Could you repeat the records below exactly, leaving the pictures out?

*** Dataset extract ***

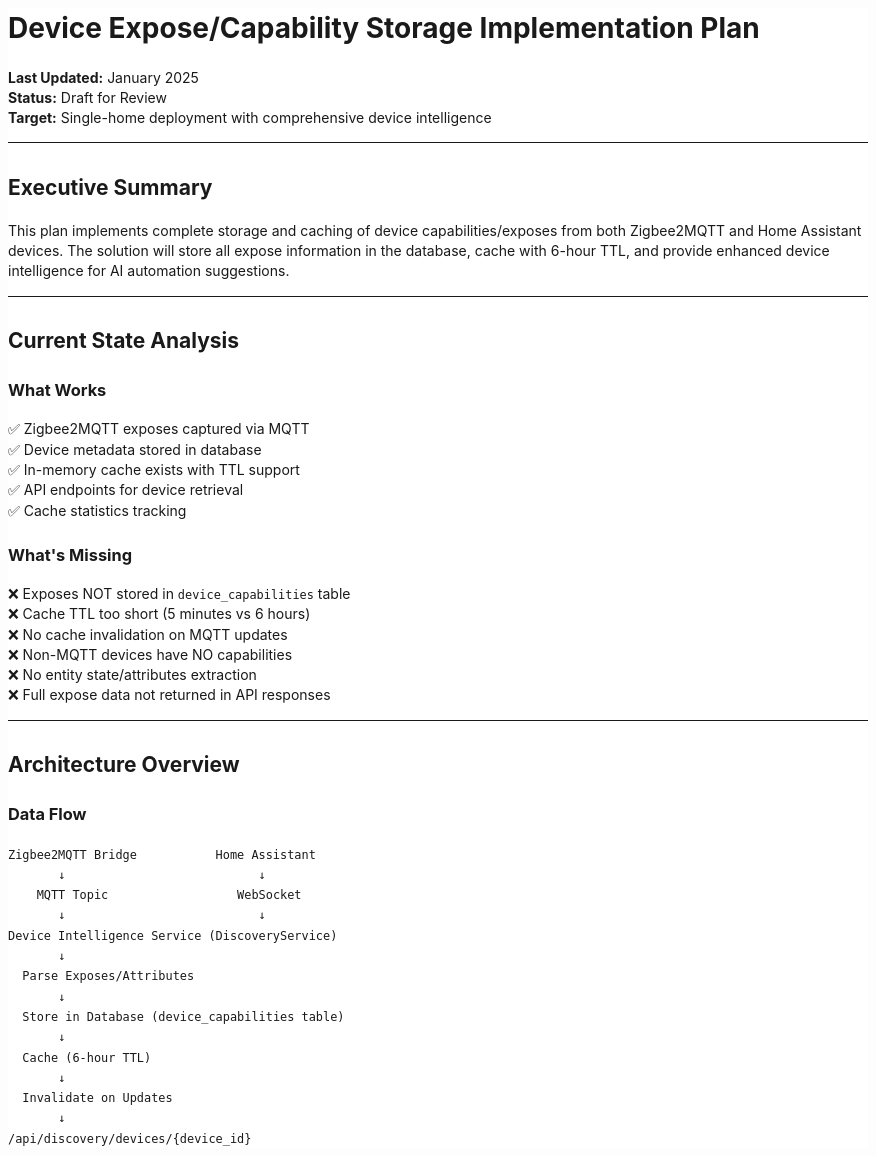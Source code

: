 # Device Expose/Capability Storage Implementation Plan

**Last Updated:** January 2025  
**Status:** Draft for Review  
**Target:** Single-home deployment with comprehensive device intelligence

---

## Executive Summary

This plan implements complete storage and caching of device capabilities/exposes from both Zigbee2MQTT and Home Assistant devices. The solution will store all expose information in the database, cache with 6-hour TTL, and provide enhanced device intelligence for AI automation suggestions.

---

## Current State Analysis

### What Works
✅ Zigbee2MQTT exposes captured via MQTT  
✅ Device metadata stored in database  
✅ In-memory cache exists with TTL support  
✅ API endpoints for device retrieval  
✅ Cache statistics tracking  

### What's Missing
❌ Exposes NOT stored in `device_capabilities` table  
❌ Cache TTL too short (5 minutes vs 6 hours)  
❌ No cache invalidation on MQTT updates  
❌ Non-MQTT devices have NO capabilities  
❌ No entity state/attributes extraction  
❌ Full expose data not returned in API responses  

---

## Architecture Overview

### Data Flow

```
Zigbee2MQTT Bridge           Home Assistant
       ↓                           ↓
    MQTT Topic                  WebSocket
       ↓                           ↓
Device Intelligence Service (DiscoveryService)
       ↓
  Parse Exposes/Attributes
       ↓
  Store in Database (device_capabilities table)
       ↓
  Cache (6-hour TTL)
       ↓
  Invalidate on Updates
       ↓
/api/discovery/devices/{device_id}
```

*** End of Dataset extract ***

→ **Answer area**
Source code

: # Device Expose/Capability Storage Implementation Plan

**Last Updated:** January 2025  
**Status:** Draft for Review  
**Target:** Single-home deployment with comprehensive device intelligence

---

## Executive Summary

This plan implements complete storage and caching of device capabilities/exposes from both Zigbee2MQTT and Home Assistant devices. The solution will store all expose information in the database, cache with 6-hour TTL, and provide enhanced device intelligence for AI automation suggestions.

---

## Current State Analysis

### What Works
✅ Zigbee2MQTT exposes captured via MQTT  
✅ Device metadata stored in database  
✅ In-memory cache exists with TTL support  
✅ API endpoints for device retrieval  
✅ Cache statistics tracking  

### What's Missing
❌ Exposes NOT stored in `device_capabilities` table  
❌ Cache TTL too short (5 minutes vs 6 hours)  
❌ No cache invalidation on MQTT updates  
❌ Non-MQTT devices have NO capabilities  
❌ No entity state/attributes extraction  
❌ Full expose data not returned in API responses  

---

## Architecture Overview

### Data Flow

```
Zigbee2MQTT Bridge           Home Assistant
       ↓                           ↓
    MQTT Topic                  WebSocket
       ↓                           ↓
Device Intelligence Service (DiscoveryService)
       ↓
  Parse Exposes/Attributes
       ↓
  Store in Database (device_capabilities table)
       ↓
  Cache (6-hour TTL)
       ↓
  Invalidate on Updates
       ↓
/api/discovery/devices/{device_id}
```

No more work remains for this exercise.